A Robot To Destroy Breast Cancer Cells
Roland Piquepaille writes "Researchers at the University of Maryland are developing a robot able to detect and destroy breast cancer cells in a single session. After a tumor is located on an MRI, the robot will perform a biopsy of the breast while the patient is inside the scanner. 'If the biopsy displays cancerous cells, the robot will then insert a probe into the breast until it reaches the tumor. The probe will then burn the cancer cells until they are destroyed.' This looks great, but the researchers have only built a prototype. After they refine this robot, they'll need to go through clinical trials and obtain FDA approval. So this is not a robot that will appear on the medical market before several years."
If something is promising, can't the process be accelerated (not rushed)? Get a team together to build a better prototype, at the same time have another team build some bio models to test the tool on. That part might take three to five months. While they are doing that, a third team could start lining potentials up for clinical trial. Another eight or so months doing daily trials and refinements. Basically, my ignorance of the field doesn't allow me to understand why it takes more than a year to get something promising into practice (if it ends up actually working).
"Thanks for all the money you paid to us. We've used it to buy off ISO among other things" -Microsoft
'If surgeons can't stick a probe into a breast cancer tumor and just burn it today then why could they in a year or two? Often times there has to be a masectomy because...well because you can't just stick a probe in and burn it or remove it any other way really. If a robot can supposedly do it, why can't aren't all surgeons using this method right now?'
Because it takes large clinical trials to establish if this method is as effective as (e.g.) excising the lump by surgery ('lumpectomy') followed by radiation treatment, just as it previously took a large trial to show that lumpectomy could be as effective as mastectomy in many situations.
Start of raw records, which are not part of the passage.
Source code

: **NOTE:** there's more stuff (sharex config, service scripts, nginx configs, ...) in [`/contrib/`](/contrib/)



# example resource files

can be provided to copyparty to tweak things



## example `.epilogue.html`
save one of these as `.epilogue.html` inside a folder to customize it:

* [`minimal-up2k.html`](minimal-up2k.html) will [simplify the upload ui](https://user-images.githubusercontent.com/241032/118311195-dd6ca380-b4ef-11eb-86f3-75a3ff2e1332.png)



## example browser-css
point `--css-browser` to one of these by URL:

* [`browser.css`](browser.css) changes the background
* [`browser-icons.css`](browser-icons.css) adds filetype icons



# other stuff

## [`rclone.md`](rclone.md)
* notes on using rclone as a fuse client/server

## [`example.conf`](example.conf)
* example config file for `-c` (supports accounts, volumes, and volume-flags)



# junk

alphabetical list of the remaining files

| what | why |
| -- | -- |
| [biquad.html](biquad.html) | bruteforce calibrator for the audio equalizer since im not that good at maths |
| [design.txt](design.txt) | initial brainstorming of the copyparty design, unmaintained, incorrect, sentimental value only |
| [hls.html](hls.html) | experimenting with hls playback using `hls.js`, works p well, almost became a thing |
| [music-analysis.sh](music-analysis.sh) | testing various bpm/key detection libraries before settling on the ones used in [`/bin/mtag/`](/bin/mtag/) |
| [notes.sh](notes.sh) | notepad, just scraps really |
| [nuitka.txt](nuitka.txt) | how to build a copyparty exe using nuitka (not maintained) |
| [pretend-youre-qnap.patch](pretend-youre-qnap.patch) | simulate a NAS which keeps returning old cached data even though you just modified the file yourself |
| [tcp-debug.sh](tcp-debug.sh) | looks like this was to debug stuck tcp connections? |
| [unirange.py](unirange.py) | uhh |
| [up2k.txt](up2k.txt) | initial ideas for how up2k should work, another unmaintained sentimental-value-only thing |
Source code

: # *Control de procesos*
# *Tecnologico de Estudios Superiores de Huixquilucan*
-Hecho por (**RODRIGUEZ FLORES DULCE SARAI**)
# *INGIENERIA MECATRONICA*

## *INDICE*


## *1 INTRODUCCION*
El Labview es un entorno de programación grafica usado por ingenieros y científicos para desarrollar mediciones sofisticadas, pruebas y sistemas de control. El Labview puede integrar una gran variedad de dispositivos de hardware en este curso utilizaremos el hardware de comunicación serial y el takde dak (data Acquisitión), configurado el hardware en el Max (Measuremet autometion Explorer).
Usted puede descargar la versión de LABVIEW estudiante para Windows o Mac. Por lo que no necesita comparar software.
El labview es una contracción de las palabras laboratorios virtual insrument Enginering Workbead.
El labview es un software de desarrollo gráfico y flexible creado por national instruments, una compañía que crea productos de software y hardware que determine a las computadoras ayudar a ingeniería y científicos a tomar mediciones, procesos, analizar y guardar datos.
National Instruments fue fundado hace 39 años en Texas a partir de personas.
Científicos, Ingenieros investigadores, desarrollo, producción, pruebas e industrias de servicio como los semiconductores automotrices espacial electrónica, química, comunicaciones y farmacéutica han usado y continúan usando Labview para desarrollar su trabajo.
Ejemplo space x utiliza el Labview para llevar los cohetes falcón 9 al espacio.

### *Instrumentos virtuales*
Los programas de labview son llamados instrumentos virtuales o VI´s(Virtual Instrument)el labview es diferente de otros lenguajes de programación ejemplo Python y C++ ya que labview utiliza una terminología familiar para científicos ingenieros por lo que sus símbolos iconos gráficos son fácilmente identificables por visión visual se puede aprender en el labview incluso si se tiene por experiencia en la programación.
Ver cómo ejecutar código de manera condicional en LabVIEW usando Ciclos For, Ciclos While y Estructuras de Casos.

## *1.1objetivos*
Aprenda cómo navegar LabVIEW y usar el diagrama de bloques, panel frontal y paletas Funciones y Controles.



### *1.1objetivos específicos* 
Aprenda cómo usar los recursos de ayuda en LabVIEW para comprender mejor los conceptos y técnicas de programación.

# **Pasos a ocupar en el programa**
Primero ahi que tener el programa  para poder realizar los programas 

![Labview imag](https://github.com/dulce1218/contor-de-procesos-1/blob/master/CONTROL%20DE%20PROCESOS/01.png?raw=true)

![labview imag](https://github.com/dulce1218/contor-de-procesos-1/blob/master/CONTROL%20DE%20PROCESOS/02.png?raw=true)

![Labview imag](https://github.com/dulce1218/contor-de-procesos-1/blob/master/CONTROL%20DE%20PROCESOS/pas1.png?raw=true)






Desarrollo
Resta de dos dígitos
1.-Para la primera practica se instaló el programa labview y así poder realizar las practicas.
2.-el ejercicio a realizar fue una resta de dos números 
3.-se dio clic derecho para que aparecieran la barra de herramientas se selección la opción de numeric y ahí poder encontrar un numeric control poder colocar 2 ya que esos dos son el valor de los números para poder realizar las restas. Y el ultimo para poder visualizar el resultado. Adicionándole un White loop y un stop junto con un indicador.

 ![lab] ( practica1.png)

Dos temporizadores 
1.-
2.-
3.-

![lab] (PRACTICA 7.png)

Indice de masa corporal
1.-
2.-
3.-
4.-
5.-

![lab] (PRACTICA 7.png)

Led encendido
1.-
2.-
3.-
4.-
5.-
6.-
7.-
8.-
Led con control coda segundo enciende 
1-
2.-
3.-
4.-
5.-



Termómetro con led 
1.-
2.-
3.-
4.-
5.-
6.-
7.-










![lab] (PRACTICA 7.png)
The 'burning' technique used here (RFA) is one of several experimental therapies being studied for clinical effectiveness, as described in this (now slightly dated) article:
http://www.cancernews.com/articles/breastcancertherapies.htm
And no, a robot isn't required for RFA (the system being built at the University of Maryland is really a surgeon-controlled remote manipulator with haptic feedback and live MRI imaging).
While "roboticcopafeel" does sound like that latest toy that all parents should go out and buy for their children, I suggest "robocopafeel" would be a much better pun. In fact, aren't they making that into the next Robocop movie?